The Better Half of a Century
After the morning walk, Sam will rest for a while in the bedroom and watch television. He only watches two things: news stations and black and white movies, especially old westerns. “Everything else is crap” he says. Since his hearing is nearly gone, he has to turn up the television to the highest setting. Bev sometimes wonders if her neighbors hate them for it. After about 15 minutes, he’ll usually fall asleep until it’s time for lunch.
“I live a good life,” Sam said recently to a couple of guests he was entertaining in the living room.
“Are you kidding?!” Bev shouted from the kitchen. “He lives the life of a king!”
But Sam didn’t hear her; he didn’t have his hearing aids in.

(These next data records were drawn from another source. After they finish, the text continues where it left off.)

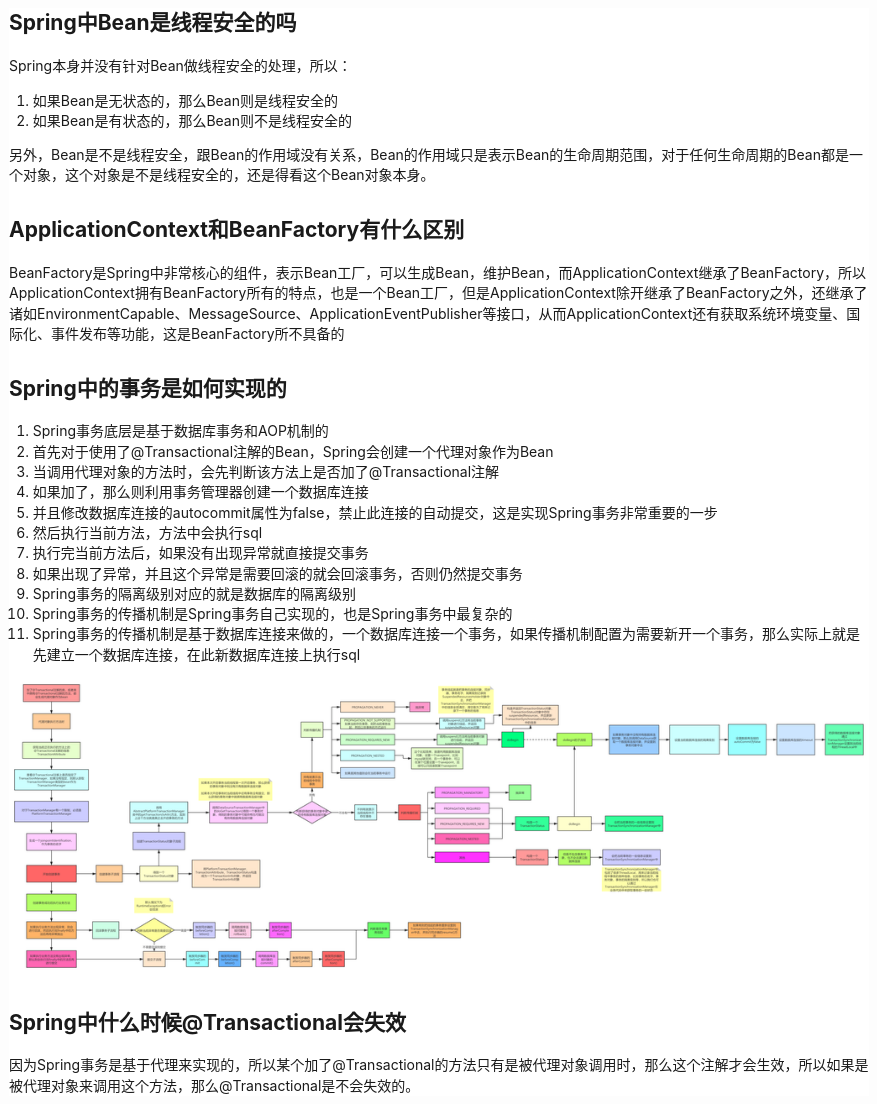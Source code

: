 ## Spring中Bean是线程安全的吗

Spring本身并没有针对Bean做线程安全的处理，所以：

1. 如果Bean是无状态的，那么Bean则是线程安全的
2. 如果Bean是有状态的，那么Bean则不是线程安全的

另外，Bean是不是线程安全，跟Bean的作用域没有关系，Bean的作用域只是表示Bean的生命周期范围，对于任何生命周期的Bean都是一个对象，这个对象是不是线程安全的，还是得看这个Bean对象本身。

## ApplicationContext和BeanFactory有什么区别

BeanFactory是Spring中非常核心的组件，表示Bean工厂，可以生成Bean，维护Bean，而ApplicationContext继承了BeanFactory，所以ApplicationContext拥有BeanFactory所有的特点，也是一个Bean工厂，但是ApplicationContext除开继承了BeanFactory之外，还继承了诸如EnvironmentCapable、MessageSource、ApplicationEventPublisher等接口，从而ApplicationContext还有获取系统环境变量、国际化、事件发布等功能，这是BeanFactory所不具备的

## Spring中的事务是如何实现的

1. Spring事务底层是基于数据库事务和AOP机制的
2. 首先对于使用了@Transactional注解的Bean，Spring会创建一个代理对象作为Bean
3. 当调用代理对象的方法时，会先判断该方法上是否加了@Transactional注解
4. 如果加了，那么则利用事务管理器创建一个数据库连接
5. 并且修改数据库连接的autocommit属性为false，禁止此连接的自动提交，这是实现Spring事务非常重要的一步
6. 然后执行当前方法，方法中会执行sql
7. 执行完当前方法后，如果没有出现异常就直接提交事务
8. 如果出现了异常，并且这个异常是需要回滚的就会回滚事务，否则仍然提交事务
9. Spring事务的隔离级别对应的就是数据库的隔离级别
10. Spring事务的传播机制是Spring事务自己实现的，也是Spring事务中最复杂的
11. Spring事务的传播机制是基于数据库连接来做的，一个数据库连接一个事务，如果传播机制配置为需要新开一个事务，那么实际上就是先建立一个数据库连接，在此新数据库连接上执行sql

![1622966825505-41961ccc-19e0-4f70-8182-e6e3337eb3af.png](./img/rQ74o8W65QSsoCPH/1622966825505-41961ccc-19e0-4f70-8182-e6e3337eb3af-644488.png)

## Spring中什么时候@Transactional会失效

因为Spring事务是基于代理来实现的，所以某个加了@Transactional的方法只有是被代理对象调用时，那么这个注解才会生效，所以如果是被代理对象来调用这个方法，那么@Transactional是不会失效的。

When company comes over, Bev offers red wine which she keeps chilled in the refrigerator (she thinks it tastes better cold) and sets out cookies, milk, coffee, a sandwich, eggs, a steak—everything. She’s kind. She wants nothing more than to please her guests and get them to take something for the road.

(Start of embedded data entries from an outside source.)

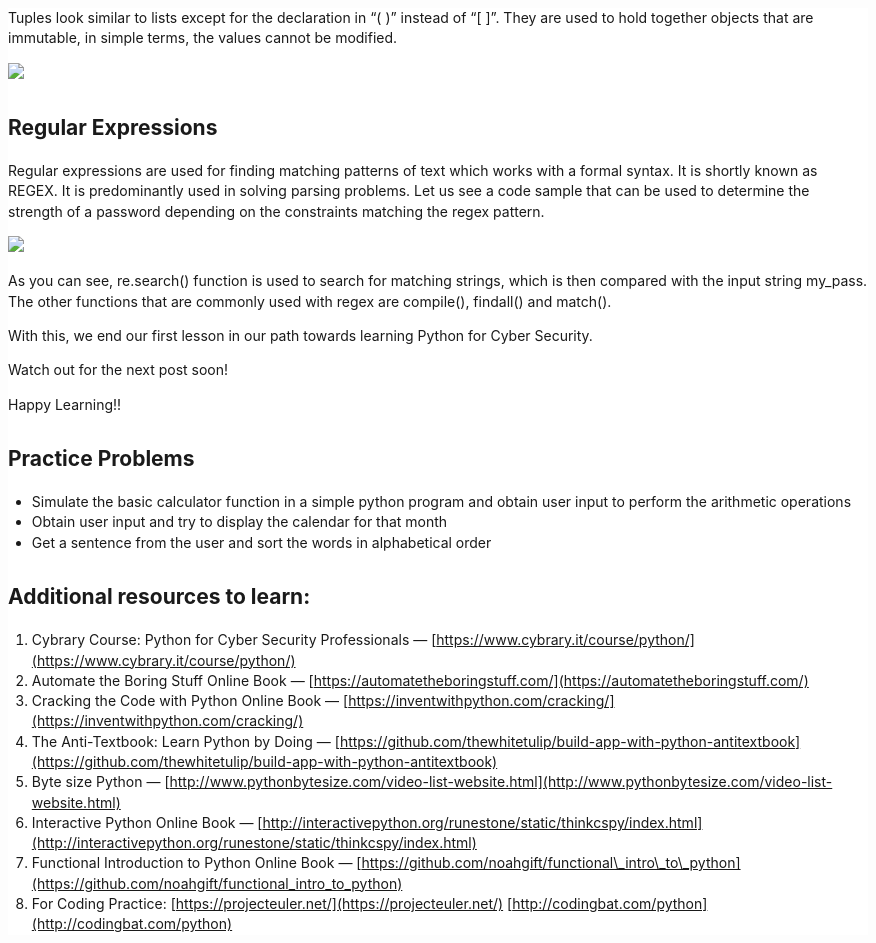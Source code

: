 Tuples look similar to lists except for the declaration in “\( \)” instead of “\[ \]”. They are used to hold together objects that are immutable, in simple terms, the values cannot be modified.

![](https://miro.medium.com/max/822/1*SzOda6LGGZ_aFFhDq2TQIg.png)

## Regular Expressions <a id="774e"></a>

Regular expressions are used for finding matching patterns of text which works with a formal syntax. It is shortly known as REGEX. It is predominantly used in solving parsing problems. Let us see a code sample that can be used to determine the strength of a password depending on the constraints matching the regex pattern.

![](https://miro.medium.com/max/1205/1*RWlapsjDkaaqEViTQM1bYQ.png)

As you can see, re.search\(\) function is used to search for matching strings, which is then compared with the input string my\_pass. The other functions that are commonly used with regex are compile\(\), findall\(\) and match\(\).

With this, we end our first lesson in our path towards learning Python for Cyber Security.

Watch out for the next post soon!

Happy Learning!!

## Practice Problems <a id="b70f"></a>

* Simulate the basic calculator function in a simple python program and obtain user input to perform the arithmetic operations
* Obtain user input and try to display the calendar for that month
* Get a sentence from the user and sort the words in alphabetical order

## Additional resources to learn: <a id="9926"></a>

1. Cybrary Course: Python for Cyber Security Professionals — [https://www.cybrary.it/course/python/](https://www.cybrary.it/course/python/)
2. Automate the Boring Stuff Online Book — [https://automatetheboringstuff.com/](https://automatetheboringstuff.com/)
3. Cracking the Code with Python Online Book — [https://inventwithpython.com/cracking/](https://inventwithpython.com/cracking/)
4. The Anti-Textbook: Learn Python by Doing — [https://github.com/thewhitetulip/build-app-with-python-antitextbook](https://github.com/thewhitetulip/build-app-with-python-antitextbook)
5. Byte size Python — [http://www.pythonbytesize.com/video-list-website.html](http://www.pythonbytesize.com/video-list-website.html)
6. Interactive Python Online Book — [http://interactivepython.org/runestone/static/thinkcspy/index.html](http://interactivepython.org/runestone/static/thinkcspy/index.html)
7. Functional Introduction to Python Online Book — [https://github.com/noahgift/functional\_intro\_to\_python](https://github.com/noahgift/functional_intro_to_python)
8. For Coding Practice: [https://projecteuler.net/](https://projecteuler.net/) [http://codingbat.com/python](http://codingbat.com/python)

Bev cooks all of Sam’s meals. She’s an ace in the kitchen and never seems to stop cooking. Her cabinets are stocked with years-worth of food, and her refrigerator is packed with so many things that every time she opens the door at least four items tumble out. She is an obsessive food hoarder; a stranger to their home would think for certain there must be at least 10 or 12 inhabitants in this one-bedroom apartment. In the freezer, literally hundreds of cooked dishes are tucked away, wrapped in tin foil, covered with a plastic bag and marked in black pen with the date on which they were made. She is frantic in the kitchen, often cooking 4 or 5 meals at once and then shoveling them into the freezer like a squirrel burying acorns for the winter. If she were ever to leave Sam, he wouldn’t go hungry for years.

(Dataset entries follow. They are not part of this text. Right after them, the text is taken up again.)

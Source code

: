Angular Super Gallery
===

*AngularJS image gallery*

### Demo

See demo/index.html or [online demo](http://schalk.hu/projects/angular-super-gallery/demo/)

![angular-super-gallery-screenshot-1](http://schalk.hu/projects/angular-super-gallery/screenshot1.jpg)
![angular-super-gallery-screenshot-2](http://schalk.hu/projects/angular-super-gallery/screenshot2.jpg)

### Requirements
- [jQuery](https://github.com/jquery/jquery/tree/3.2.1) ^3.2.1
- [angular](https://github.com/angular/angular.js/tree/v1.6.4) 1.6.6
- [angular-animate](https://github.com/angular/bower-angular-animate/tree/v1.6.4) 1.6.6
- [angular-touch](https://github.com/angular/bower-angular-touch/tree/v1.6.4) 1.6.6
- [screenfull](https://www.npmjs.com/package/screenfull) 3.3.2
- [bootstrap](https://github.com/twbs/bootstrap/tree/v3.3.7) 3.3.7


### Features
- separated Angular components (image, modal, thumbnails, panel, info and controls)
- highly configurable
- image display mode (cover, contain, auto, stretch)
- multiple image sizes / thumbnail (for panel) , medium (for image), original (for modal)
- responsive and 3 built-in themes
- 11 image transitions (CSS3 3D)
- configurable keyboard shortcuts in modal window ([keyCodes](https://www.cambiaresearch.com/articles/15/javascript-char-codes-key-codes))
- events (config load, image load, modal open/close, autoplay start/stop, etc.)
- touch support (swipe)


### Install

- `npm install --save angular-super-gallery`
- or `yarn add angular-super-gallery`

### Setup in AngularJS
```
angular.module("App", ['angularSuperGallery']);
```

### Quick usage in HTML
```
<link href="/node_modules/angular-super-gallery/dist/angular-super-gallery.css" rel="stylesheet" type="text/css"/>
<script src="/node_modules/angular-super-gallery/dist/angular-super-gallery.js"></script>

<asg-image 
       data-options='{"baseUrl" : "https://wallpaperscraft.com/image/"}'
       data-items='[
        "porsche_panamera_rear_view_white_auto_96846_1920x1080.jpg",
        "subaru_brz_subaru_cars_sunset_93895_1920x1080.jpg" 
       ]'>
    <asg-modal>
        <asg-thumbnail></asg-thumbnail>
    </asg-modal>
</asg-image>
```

When not cooking, Bev spends her days knitting and reading the newspaper, sometimes cutting out a clipping or two to send to a relative or friend. Because of Sam’s poor hearing, he never answers the phone, so she deals with all the calls. It’s not only food that she hoards. She likes to go out and buy second-hand furniture and cheap antiques. Their apartment is cluttered with lamps, end-tables, picture frames, plants, poorly-upholstered chairs, newspapers and books. She’ll even take in furniture she finds in the garbage. “People throw away such nice things!” she says about a worn-out couch she just asked a building employee to bring up to her apartment.
After Bev serves Sam his meals, he always thanks her (”thanks,Bevy”), and plants a wet, loving kiss on her cheek. Sometimes he’ll rub her shoulder and tell her he loves her.
“Yeah, how many girls did you say that to today?” she jokes. Grinning, he’ll retreat slowly back to the bedroom, to his side of the bed, and leave Bev to her cooking.
If Bev and Sam ever want to go out together, they call a dog-sitter, but it seems that they rarely do anything together outside the apartment. They go to doctor’s appointments alone, to the grocery store alone, to movies alone. They have their own friends and their own interests. It’s not that they don’t love each other anymore, but it’s as if after 50 years of doing things together, they’re finally bored of one another. Or maybe it’s not as simple as that. Maybe they’re just training themselves to be alone.